Metadata-Version: 2.1
Name: ssb-altinn-python
Version: 0.4.2
Summary: SSB Altinn Python
Home-page: https://github.com/statisticsnorway/ssb-altinn-python
License: MIT
Author: Vidar Strandseter
Author-email: vidar.strandseter@ssb.no
Requires-Python: >=3.10,<4.0
Classifier: Development Status :: 4 - Beta
Classifier: License :: OSI Approved :: MIT License
Classifier: Programming Language :: Python :: 3
Classifier: Programming Language :: Python :: 3.10
Classifier: Programming Language :: Python :: 3.11
Classifier: Programming Language :: Python :: 3.12
Requires-Dist: dapla-toolbelt (>=1.6.2)
Requires-Dist: defusedxml (>=0.7.1)
Requires-Dist: pandas (>=2.2.0)
Requires-Dist: pandas-stubs (>=2.0.0.230412)
Requires-Dist: types-xmltodict (>=0.13.0.3)
Requires-Dist: xmltodict (>=0.13.0)
Project-URL: Changelog, https://github.com/statisticsnorway/ssb-altinn-python/releases
Project-URL: Documentation, https://statisticsnorway.github.io/ssb-altinn-python
Project-URL: Repository, https://github.com/statisticsnorway/ssb-altinn-python
Description-Content-Type: text/markdown

# SSB Altinn Python

[![PyPI](https://img.shields.io/pypi/v/ssb-altinn-python.svg)][pypi status]
[![Status](https://img.shields.io/pypi/status/ssb-altinn-python.svg)][pypi status]
[![Python Version](https://img.shields.io/pypi/pyversions/ssb-altinn-python)][pypi status]
[![License](https://img.shields.io/pypi/l/ssb-altinn-python)][license]

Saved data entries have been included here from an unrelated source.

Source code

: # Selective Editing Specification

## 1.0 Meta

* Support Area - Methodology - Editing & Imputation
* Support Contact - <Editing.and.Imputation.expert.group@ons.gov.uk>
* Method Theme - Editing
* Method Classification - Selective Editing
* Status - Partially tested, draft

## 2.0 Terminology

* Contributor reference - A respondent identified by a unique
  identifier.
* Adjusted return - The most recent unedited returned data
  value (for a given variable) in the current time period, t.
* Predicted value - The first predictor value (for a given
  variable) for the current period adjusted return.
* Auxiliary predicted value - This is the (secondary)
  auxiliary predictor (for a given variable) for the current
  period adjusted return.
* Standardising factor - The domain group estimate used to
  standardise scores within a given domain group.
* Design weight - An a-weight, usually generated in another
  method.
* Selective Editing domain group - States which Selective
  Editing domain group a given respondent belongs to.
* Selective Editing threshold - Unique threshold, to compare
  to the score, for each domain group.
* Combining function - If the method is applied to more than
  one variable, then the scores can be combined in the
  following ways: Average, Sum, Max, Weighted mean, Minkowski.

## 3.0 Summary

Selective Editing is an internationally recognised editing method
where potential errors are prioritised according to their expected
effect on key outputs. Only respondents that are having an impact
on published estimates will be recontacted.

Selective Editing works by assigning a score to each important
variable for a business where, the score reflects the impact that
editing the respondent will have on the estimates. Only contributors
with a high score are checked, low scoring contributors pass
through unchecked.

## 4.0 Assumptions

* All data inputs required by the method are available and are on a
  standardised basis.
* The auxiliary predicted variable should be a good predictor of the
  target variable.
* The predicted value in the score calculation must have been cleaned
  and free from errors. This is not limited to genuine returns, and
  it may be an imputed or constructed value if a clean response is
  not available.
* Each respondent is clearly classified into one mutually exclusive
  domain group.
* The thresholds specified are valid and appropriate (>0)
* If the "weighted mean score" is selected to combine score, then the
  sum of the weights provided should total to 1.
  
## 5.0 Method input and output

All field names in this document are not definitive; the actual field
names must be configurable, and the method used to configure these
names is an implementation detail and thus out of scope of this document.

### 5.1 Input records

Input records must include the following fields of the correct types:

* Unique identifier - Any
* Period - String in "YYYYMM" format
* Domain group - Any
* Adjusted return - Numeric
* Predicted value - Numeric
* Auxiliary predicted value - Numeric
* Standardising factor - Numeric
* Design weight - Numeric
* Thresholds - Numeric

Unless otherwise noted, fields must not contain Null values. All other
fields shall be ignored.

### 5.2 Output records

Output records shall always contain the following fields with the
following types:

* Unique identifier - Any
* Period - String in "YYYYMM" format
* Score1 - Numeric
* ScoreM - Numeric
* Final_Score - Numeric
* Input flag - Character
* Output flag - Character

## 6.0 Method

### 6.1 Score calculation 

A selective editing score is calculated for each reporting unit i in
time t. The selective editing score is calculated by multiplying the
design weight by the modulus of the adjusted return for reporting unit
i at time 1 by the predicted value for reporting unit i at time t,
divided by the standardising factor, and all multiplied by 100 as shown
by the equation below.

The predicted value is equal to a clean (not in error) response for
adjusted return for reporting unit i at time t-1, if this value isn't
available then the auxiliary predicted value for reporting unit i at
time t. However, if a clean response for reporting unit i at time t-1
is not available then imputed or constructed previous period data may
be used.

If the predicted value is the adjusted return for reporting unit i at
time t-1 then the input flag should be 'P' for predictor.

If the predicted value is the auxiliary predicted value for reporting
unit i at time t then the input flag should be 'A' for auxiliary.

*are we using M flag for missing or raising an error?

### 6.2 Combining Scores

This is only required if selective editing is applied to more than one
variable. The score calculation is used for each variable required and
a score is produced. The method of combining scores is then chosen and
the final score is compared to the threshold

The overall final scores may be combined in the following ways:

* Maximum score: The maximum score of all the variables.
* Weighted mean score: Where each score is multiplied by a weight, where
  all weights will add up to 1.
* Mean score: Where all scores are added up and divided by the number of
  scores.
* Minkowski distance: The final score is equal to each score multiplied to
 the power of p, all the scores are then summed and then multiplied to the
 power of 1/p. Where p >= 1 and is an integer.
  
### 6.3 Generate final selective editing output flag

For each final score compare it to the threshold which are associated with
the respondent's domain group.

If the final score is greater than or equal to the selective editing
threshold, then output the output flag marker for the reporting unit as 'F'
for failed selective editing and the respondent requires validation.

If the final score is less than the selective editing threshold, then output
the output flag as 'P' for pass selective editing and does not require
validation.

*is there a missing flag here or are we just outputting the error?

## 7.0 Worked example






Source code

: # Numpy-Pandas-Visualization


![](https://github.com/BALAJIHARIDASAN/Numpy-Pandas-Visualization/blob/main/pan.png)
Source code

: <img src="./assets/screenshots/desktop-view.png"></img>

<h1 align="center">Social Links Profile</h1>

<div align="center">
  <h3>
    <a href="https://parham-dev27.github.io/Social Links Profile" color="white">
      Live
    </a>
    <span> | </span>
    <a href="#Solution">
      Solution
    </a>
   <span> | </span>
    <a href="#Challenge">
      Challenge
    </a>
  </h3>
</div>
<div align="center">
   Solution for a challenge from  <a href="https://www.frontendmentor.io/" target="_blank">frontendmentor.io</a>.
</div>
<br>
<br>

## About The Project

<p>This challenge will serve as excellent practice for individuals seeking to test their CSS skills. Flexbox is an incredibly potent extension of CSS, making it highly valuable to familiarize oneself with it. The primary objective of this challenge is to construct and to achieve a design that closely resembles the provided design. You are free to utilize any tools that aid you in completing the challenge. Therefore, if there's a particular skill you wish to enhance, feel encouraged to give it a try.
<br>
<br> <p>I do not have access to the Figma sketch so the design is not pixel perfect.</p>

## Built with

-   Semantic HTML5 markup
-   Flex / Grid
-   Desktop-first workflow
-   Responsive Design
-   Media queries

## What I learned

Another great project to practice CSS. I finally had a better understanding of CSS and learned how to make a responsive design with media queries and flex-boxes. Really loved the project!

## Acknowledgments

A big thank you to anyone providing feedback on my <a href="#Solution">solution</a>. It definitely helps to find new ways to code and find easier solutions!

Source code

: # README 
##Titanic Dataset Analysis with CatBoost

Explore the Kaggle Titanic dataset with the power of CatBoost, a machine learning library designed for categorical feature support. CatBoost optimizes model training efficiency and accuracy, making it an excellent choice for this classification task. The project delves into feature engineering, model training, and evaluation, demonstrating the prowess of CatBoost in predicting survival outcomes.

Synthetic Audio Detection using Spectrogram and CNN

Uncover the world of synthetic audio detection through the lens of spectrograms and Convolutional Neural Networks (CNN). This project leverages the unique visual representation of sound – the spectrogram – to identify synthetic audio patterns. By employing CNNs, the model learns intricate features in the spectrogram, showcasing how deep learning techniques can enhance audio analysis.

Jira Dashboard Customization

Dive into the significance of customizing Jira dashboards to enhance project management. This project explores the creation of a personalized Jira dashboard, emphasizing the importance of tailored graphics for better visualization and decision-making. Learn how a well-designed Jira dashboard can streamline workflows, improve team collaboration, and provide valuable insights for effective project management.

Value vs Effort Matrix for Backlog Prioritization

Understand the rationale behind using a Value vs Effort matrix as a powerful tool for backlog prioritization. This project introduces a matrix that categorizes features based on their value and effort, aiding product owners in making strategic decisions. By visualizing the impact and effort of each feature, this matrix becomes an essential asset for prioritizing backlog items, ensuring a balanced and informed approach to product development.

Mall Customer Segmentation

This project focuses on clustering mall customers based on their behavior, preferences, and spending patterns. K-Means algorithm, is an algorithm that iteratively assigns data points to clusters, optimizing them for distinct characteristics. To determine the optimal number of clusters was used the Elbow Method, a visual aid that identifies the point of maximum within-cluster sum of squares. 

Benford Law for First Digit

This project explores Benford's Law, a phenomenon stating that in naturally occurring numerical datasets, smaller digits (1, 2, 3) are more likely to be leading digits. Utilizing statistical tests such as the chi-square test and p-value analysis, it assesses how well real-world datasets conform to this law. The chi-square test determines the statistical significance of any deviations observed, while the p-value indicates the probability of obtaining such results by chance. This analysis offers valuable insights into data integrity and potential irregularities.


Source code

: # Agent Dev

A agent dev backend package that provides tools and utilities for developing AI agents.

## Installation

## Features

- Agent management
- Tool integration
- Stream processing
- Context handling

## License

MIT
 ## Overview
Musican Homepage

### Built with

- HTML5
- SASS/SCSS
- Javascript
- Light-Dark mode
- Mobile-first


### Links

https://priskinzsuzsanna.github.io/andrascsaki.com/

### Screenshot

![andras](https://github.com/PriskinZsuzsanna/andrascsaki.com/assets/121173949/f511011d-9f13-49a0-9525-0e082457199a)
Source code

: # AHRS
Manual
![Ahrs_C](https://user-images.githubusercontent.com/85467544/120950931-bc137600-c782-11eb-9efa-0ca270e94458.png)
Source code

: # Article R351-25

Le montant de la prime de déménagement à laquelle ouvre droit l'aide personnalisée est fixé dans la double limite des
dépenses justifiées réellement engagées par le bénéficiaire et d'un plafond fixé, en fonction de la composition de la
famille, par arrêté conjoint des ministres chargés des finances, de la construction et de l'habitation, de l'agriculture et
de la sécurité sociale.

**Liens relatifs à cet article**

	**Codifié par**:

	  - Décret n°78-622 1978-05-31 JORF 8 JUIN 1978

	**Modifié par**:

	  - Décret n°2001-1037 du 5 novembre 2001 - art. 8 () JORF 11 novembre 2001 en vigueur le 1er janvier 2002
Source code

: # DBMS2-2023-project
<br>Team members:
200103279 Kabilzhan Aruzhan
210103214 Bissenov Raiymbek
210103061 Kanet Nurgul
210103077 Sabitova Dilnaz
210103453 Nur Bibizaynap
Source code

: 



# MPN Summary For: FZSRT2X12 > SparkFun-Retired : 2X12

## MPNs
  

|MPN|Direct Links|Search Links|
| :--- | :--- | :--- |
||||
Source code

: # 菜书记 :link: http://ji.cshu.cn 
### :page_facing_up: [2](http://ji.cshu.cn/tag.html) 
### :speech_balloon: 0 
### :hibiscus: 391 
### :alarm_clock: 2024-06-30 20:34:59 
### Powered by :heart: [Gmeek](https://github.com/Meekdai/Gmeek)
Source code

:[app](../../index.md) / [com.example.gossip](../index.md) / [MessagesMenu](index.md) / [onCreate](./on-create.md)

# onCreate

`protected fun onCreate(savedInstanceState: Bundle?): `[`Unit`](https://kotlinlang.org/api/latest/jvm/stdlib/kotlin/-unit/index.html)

[![Documentation](https://github.com/statisticsnorway/ssb-altinn-python/actions/workflows/docs.yml/badge.svg)][documentation]
[![Tests](https://github.com/statisticsnorway/ssb-altinn-python/actions/workflows/tests.yml/badge.svg)][tests]
[![Coverage](https://sonarcloud.io/api/project_badges/measure?project=statisticsnorway_ssb-altinn-python&metric=coverage)][sonarcov]
[![Quality Gate Status](https://sonarcloud.io/api/project_badges/measure?project=statisticsnorway_ssb-altinn-python&metric=alert_status)][sonarquality]

[![pre-commit](https://img.shields.io/badge/pre--commit-enabled-brightgreen?logo=pre-commit&logoColor=white)][pre-commit]
[![Black](https://img.shields.io/badge/code%20style-black-000000.svg)][black]
[![Ruff](https://img.shields.io/endpoint?url=https://raw.githubusercontent.com/astral-sh/ruff/main/assets/badge/v2.json)](https://github.com/astral-sh/ruff)
[![Poetry](https://img.shields.io/endpoint?url=https://python-poetry.org/badge/v0.json)][poetry]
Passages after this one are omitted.